Twitter displays authorization dialog every time
Opened this issue · 1 comments
Every time I call my passport.authenticate("twitter",...)
for the same user, Twitter shows me the standard App wants to access your Twitter account.
page. I do see my app in the Connected apps
setting with the scopes I requested but still, the authorization page is shown every time.
The authorization page is shown one time only when I use passport-google-oauth20
or passport-facebook
. With every subsequent passport.authenticate(...)
call it just calls the redirect/callback without showing anything to the user. I would expect the same behaviour for Twitter.

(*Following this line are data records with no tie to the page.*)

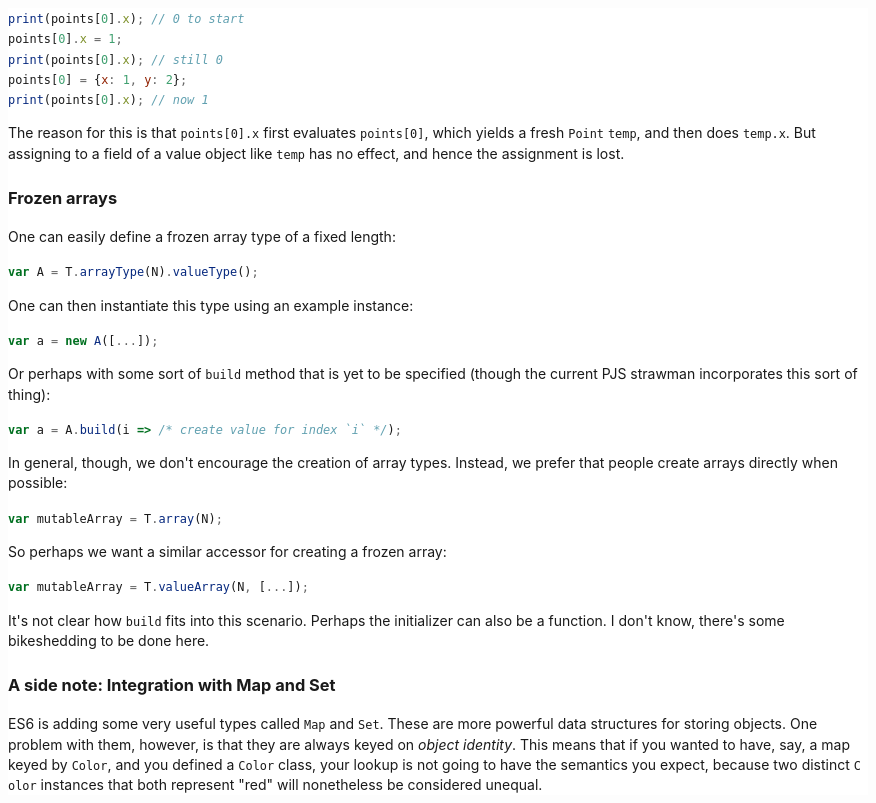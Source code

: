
 ```js
print(points[0].x); // 0 to start
points[0].x = 1;
print(points[0].x); // still 0
points[0] = {x: 1, y: 2};
print(points[0].x); // now 1
```

The reason for this is that `points[0].x` first evaluates `points[0]`,
which yields a fresh `Point` `temp`, and then does `temp.x`. But
assigning to a field of a value object like `temp` has no effect, and
hence the assignment is lost.

### Frozen arrays

One can easily define a frozen array type of a fixed length:

```js
var A = T.arrayType(N).valueType();
```

One can then instantiate this type using an example instance:

```js
var a = new A([...]);
```
    
Or perhaps with some sort of `build` method that is yet to be
specified (though the current PJS strawman incorporates this sort of
thing):

```js
var a = A.build(i => /* create value for index `i` */);
```
    
In general, though, we don't encourage the creation of array types.
Instead, we prefer that people create arrays directly when possible:

```js
var mutableArray = T.array(N);
```
    
So perhaps we want a similar accessor for creating a frozen array:

```js
var mutableArray = T.valueArray(N, [...]);
```
    
It's not clear how `build` fits into this scenario. Perhaps the
initializer can also be a function. I don't know, there's some
bikeshedding to be done here.

### A side note: Integration with Map and Set

ES6 is adding some very useful types called `Map` and `Set`.  These
are more powerful data structures for storing objects. One problem
with them, however, is that they are always keyed on *object
identity*.  This means that if you wanted to have, say, a map keyed by
`Color`, and you defined a `Color` class, your lookup is not going to
have the semantics you expect, because two distinct `Color` instances
that both represent "red" will nonetheless be considered unequal.


[slides]: http://www.slideshare.net/BrendanEich/value-objects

Is it possible to achieve this behaviour?
Version: 1.2.2
My configuration:
import { Strategy as TwitterStrategy } from "@superfaceai/passport-twitter-oauth2";
....
passport.use(new TwitterStrategy({
clientID: TWITTER_CLIENT_ID,
clientSecret: TWITTER_CLIENT_SECRET,
callbackURL: "/auth/twitter/redirect",
clientType: "confidential"
}, async (accessToken, refreshToken, profile, done) => {
console.log("> twitter profile: ", profile);
///.....
}));
router.get("/twitter", passport.authenticate("twitter", { scope: ['tweet.read', 'users.read'] }));
router.get("/twitter/redirect", passport.authenticate("twitter"), (req, res) => {
res.status(200).json({ success: true });
});
Btw, thanks for the amazing library!
Hi @aderesh! To my knowledge, whether the authorization dialog is shown to the user is completely controlled by the provider. I don't know about any specific parameter or other way to prevent the dialog from showing up (see the docs), but it's possible we're missing something – and then I'd be happy to fix it. If you know about some other Twitter OAuth 2.0 client library where this works as expected, I'll take a look.
If it's feasible for your project, you can prevent user reauthorization by requesting a refresh token and keeping the access token refreshed.
- Add
offline.access
scope to yourauthenticate
call - In you verify callback, you will receive
refreshToken
- You can use the refresh token to issue a new access token (see docs, you can use e.g. passport-oauth2-refresh or our OneSDK)
- in my testing the refresh token was valid for a few days (while access token is valid only for ~2 hours)
You could either refresh the access token periodically, or try to refresh it as a last resort before forcing a reauthorization.
Keep in mind that unlike with other providers, refreshing invalidates both the old access token and the old refresh token, you will get both anew.